## Assignment
Collect the lines of the entries where "rispettivamente" shows up.

## Input data
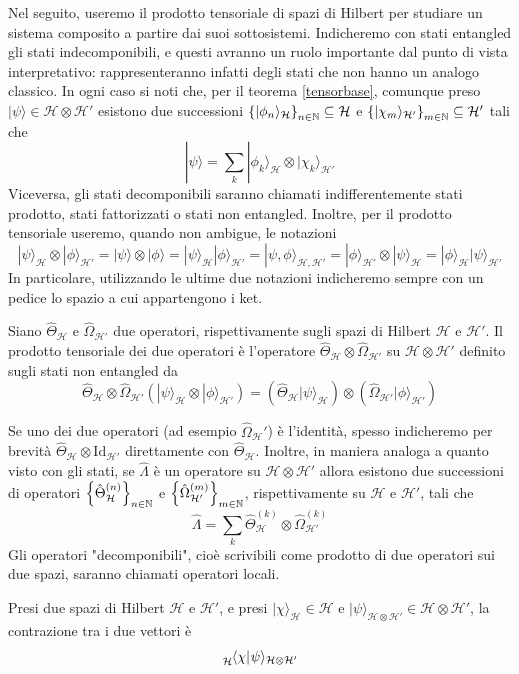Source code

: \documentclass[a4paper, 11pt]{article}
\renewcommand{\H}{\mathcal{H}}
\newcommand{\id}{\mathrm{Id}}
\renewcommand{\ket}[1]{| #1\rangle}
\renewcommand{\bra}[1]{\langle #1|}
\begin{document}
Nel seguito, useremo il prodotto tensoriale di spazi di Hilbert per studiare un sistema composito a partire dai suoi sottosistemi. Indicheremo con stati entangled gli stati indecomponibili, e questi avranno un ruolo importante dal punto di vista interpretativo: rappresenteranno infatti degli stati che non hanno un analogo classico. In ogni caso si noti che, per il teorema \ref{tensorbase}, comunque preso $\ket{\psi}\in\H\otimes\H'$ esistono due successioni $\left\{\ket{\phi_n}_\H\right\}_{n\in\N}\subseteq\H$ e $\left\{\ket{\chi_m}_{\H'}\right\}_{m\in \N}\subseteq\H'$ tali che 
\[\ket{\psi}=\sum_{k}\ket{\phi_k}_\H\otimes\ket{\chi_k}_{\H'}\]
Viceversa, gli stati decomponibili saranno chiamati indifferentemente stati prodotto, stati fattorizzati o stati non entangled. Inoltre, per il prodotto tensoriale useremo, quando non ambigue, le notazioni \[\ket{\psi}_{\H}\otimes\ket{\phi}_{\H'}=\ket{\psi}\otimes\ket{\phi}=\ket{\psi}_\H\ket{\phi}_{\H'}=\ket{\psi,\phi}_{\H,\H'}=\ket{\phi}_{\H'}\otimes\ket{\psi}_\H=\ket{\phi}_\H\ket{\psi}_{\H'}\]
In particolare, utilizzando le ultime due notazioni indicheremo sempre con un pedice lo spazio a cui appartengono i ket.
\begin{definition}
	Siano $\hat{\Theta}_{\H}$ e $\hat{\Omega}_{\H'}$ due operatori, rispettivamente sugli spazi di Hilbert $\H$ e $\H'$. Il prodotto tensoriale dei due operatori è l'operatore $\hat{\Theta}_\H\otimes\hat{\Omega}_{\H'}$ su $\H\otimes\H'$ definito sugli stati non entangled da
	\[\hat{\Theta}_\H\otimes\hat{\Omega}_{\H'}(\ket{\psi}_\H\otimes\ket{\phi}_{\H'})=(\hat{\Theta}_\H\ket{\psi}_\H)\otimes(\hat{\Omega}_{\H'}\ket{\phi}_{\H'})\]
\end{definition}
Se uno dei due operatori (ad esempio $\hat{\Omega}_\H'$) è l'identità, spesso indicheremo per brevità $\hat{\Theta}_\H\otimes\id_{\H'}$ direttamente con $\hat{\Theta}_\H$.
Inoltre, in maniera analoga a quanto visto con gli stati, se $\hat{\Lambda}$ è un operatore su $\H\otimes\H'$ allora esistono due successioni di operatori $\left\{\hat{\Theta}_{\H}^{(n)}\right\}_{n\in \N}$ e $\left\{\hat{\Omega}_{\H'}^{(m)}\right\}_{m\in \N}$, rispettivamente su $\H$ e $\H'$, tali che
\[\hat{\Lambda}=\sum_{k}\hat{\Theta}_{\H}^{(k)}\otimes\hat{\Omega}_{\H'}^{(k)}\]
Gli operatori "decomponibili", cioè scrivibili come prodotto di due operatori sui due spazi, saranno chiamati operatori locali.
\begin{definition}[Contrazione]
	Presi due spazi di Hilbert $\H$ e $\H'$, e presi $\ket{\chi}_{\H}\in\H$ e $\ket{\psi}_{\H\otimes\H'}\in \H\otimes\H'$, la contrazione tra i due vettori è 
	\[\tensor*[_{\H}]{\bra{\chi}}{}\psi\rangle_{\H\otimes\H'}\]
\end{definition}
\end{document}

## Exercise output
	Siano $\hat{\Theta}_{\H}$ e $\hat{\Omega}_{\H'}$ due operatori, rispettivamente sugli spazi di Hilbert $\H$ e $\H'$. Il prodotto tensoriale dei due operatori è l'operatore $\hat{\Theta}_\H\otimes\hat{\Omega}_{\H'}$ su $\H\otimes\H'$ definito sugli stati non entangled da
Inoltre, in maniera analoga a quanto visto con gli stati, se $\hat{\Lambda}$ è un operatore su $\H\otimes\H'$ allora esistono due successioni di operatori $\left\{\hat{\Theta}_{\H}^{(n)}\right\}_{n\in \N}$ e $\left\{\hat{\Omega}_{\H'}^{(m)}\right\}_{m\in \N}$, rispettivamente su $\H$ e $\H'$, tali che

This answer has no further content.